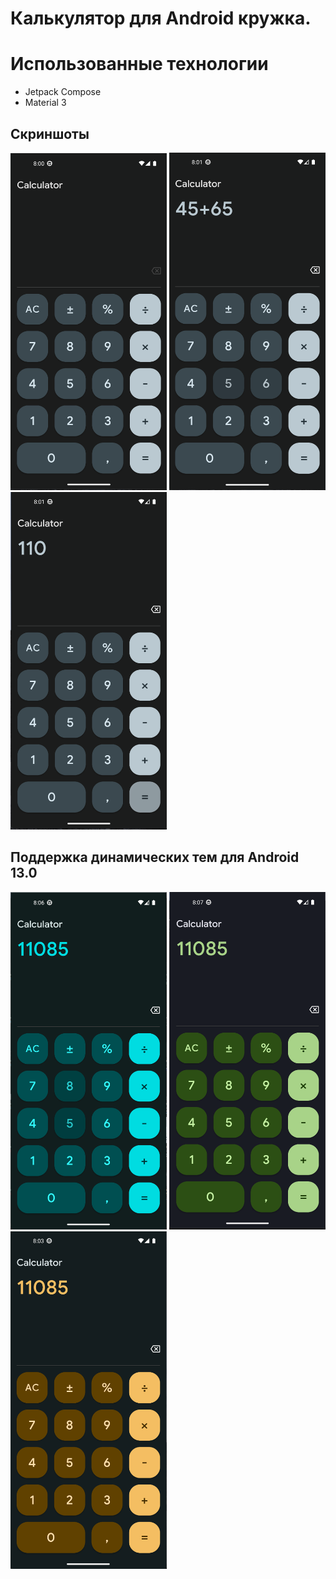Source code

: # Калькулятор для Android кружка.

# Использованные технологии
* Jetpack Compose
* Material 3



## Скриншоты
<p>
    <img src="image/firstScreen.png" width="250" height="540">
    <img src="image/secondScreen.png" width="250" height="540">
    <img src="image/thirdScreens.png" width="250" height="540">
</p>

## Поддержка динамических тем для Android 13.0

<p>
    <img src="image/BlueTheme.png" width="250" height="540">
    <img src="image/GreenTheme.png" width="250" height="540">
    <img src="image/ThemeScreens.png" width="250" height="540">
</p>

---

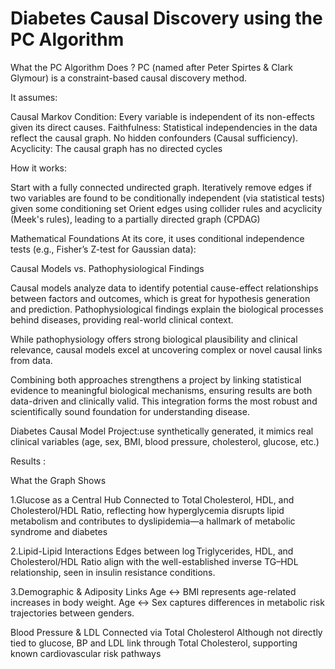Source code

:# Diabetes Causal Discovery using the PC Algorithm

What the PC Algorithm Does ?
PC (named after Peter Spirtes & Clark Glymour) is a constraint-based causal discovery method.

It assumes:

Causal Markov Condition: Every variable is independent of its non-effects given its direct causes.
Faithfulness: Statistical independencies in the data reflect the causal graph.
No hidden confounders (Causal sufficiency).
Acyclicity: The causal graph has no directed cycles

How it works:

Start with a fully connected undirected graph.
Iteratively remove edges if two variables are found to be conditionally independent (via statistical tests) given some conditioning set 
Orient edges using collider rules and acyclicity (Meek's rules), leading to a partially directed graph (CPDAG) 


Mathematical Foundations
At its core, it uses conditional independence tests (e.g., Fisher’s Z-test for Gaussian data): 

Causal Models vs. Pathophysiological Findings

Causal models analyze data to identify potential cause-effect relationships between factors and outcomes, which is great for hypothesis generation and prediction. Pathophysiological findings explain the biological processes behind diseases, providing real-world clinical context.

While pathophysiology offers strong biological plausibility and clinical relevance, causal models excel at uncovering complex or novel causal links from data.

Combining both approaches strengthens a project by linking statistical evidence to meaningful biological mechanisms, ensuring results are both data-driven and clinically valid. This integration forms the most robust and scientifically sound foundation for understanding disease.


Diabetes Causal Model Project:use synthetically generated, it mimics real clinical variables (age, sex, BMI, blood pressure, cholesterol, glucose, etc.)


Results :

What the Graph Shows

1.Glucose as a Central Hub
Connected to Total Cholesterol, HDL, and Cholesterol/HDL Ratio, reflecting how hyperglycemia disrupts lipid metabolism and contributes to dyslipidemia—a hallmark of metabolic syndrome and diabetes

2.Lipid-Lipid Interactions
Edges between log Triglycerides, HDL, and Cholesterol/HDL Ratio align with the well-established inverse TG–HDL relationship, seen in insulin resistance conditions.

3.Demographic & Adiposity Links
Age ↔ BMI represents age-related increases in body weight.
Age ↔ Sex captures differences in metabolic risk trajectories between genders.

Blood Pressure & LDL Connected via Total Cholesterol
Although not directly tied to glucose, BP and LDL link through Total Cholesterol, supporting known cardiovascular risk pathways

---

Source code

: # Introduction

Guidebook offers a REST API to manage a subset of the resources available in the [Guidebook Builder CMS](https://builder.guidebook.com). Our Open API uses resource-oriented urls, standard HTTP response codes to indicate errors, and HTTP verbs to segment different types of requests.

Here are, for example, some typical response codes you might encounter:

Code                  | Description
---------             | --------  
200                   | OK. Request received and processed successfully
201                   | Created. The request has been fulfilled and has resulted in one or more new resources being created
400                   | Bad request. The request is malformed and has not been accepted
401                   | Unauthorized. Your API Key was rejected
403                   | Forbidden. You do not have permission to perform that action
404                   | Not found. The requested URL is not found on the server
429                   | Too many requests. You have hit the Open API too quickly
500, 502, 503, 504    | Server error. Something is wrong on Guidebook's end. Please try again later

_WORK INSTRUCTION_
Read the listing. Copy each line that has the word "metabolic" in it.

_RESPONSE TO THE EXERCISE_
Connected to Total Cholesterol, HDL, and Cholesterol/HDL Ratio, reflecting how hyperglycemia disrupts lipid metabolism and contributes to dyslipidemia—a hallmark of metabolic syndrome and diabetes
Age ↔ Sex captures differences in metabolic risk trajectories between genders.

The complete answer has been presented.